Crime and Urban Space
Social Disorganisation - Key Ideas
Why do certain areas have high rates of crime and social problems?
Lack of collective social control "collective efficacy"
Isolation from mainstream networks - jobs etc.
Availability of delinquent gangs ("cultural transmission of delinquency")
Racialised process "Sampson 1990) - can we design out crime? - can we design in community?
Crime and Opportunity
Ronald Clarke (1980) - criminological theories about motivation for crime have got it wrong. He states they are imprecise - vague connection between the cause and effect. Dispositions change - impractical
He says crime is an outcome of rational choice and offending is designed to benefit the offender
UNDERLYING IDEA: All of us are potential deviants - however, we make a cost/benefit calculation - we commit crime when there is an opportunity to do so
Benefits: - It has immediate practical use, we can understand why people make choices, AND influence them to make different choices
Routine Activity Theory
Why did crime rates rise from the 1950's? - How is crime situated in everyday life? - "Chemistry of Crime"
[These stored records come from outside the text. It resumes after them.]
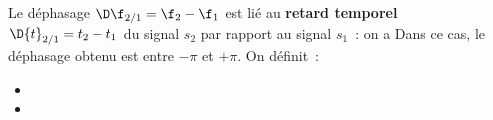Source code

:\documentclass[../../main/main.tex]{subfiles}
\begin{document}
\noindent
\begin{minipage}{0.65\linewidth}
	Le déphasage $\D\f_{2/1} = \f_2 - \f_1$ est lié au \textbf{retard temporel}
	$\D{t}_{2/1} = t_2 - t_1$ du signal $s_2$ par rapport au signal $s_1$~: on a
	\psw{
		\[\boxed{\D\f_{2/1} = -\w\D{t}_{2/1}}\]
	}
	Dans ce cas, le déphasage obtenu est entre $-\pi$ et $+\pi$. On définit~:
	\begin{itemize}
		\item {}
		\item {}
	\end{itemize}
\end{minipage}
\hfill
\begin{minipage}{0.30\linewidth}
	\vspace{-15pt}
	\begin{center}
	\end{center}
\end{minipage}
\end{document}
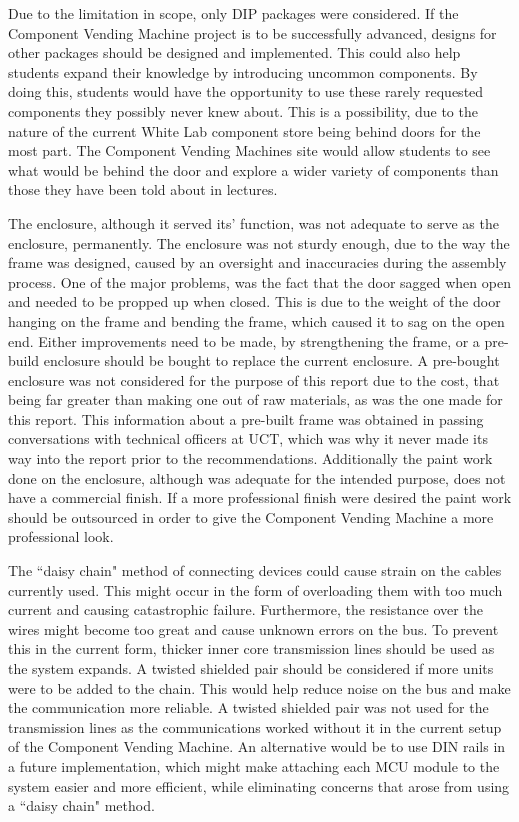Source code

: \documentclass[a4paper,11pt]{article}
\numberwithin{figure}{section}
\numberwithin{table}{section}
\begin{document}
Due to the limitation in scope, only DIP packages were considered. If the Component Vending Machine project is to be successfully advanced, designs for other packages should be designed and implemented. This could also help students expand their knowledge by introducing uncommon components. By doing this, students would have the opportunity to use these rarely requested components they possibly never knew about. This is a possibility, due to the nature of the current White Lab component store being behind doors for the most part. The Component Vending Machines site would allow students to see what would be behind the door and explore a wider variety of components than those they have been told about in lectures.

The enclosure, although it served its' function, was not adequate to serve as the enclosure, permanently. The enclosure was not sturdy enough, due to the way the frame was designed, caused by an oversight and inaccuracies during the assembly process. One of the major problems, was the fact that the door sagged when open and needed to be propped up when closed. This is due to the weight of the door hanging on the frame and bending the frame, which caused it to sag on the open end. Either improvements need to be made, by strengthening the frame, or a pre-build enclosure should be bought to replace the current enclosure. A pre-bought enclosure was not considered for the purpose of this report due to the cost, that being far greater than making one out of raw materials, as was the one made for this report. This information about a pre-built frame was obtained in passing conversations with technical officers at UCT, which was why it never made its way into the report prior to the recommendations. Additionally the paint work done on the enclosure, although was adequate for the intended purpose, does not have a commercial finish. If a more professional finish were desired the paint work should be outsourced in order to give the Component Vending Machine a more professional look.

The ``daisy chain" method of connecting devices could cause strain on the cables currently used. This might occur in the form of overloading them with too much current and causing catastrophic failure. Furthermore, the resistance over the wires might become too great and cause unknown errors on the bus. To prevent this in the current form, thicker inner core transmission lines should be used as the system expands. A twisted shielded pair should be considered if more units were to be added to the chain. This would help reduce noise on the bus and make the communication more reliable. A twisted shielded pair was not used for the transmission lines as the communications worked without it in the current setup of the Component Vending Machine. An alternative would be to use DIN rails in a future implementation, which might make attaching each MCU module to the system easier and more efficient, while eliminating concerns that arose from using a ``daisy chain" method.
\end{document}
Likely offenders + suitable targets ( visible, access, value, inertia ) + absence of capable guardians - must converge in time and space
Routine Activity and Space
Shows how offenders, targets and guardians move into and out of potential crime settings
Implications: How do features of daily life lead to more or less crime? -
Can we deter likely offenders?
Can we reduce suitable targets?
Can we create capable guardians?
Architecture and Design
Defensible Space - Oscar Newman 1973
Encourage the development of collective social control - encourage sense of safety - FOUR key principles - Territoriality, surveillance, image, environment
Criticisms
Not enough attention to the stigma of labelling estates
Ignores policing tactics
Ignores housing policies
Is the threat from outsiders?
Crime and Disorders
Broken Windows (Wilson and Kelling 1982)
People are mostly concerned about public order, crime and disorder are linked - importance of visible crimes (e.g. vandalism) - if they go unchallenged.. lead to breakdown of community controls and breeds further disorder - particularly important if they are signal crimes - (Innes 2004)
"Signal Crimes" - "Yes it is daft, it is almost daft, but graffiti is the sort of thing that bothers me more, because it is in my face everyday. I mean obviously rape and murder are horrendous crimes, but it is graffiti I see" - Innes 2004
Policy Implications of "Broken Windows" thesis
Zero tolerance policy.. policing visible signal crimes?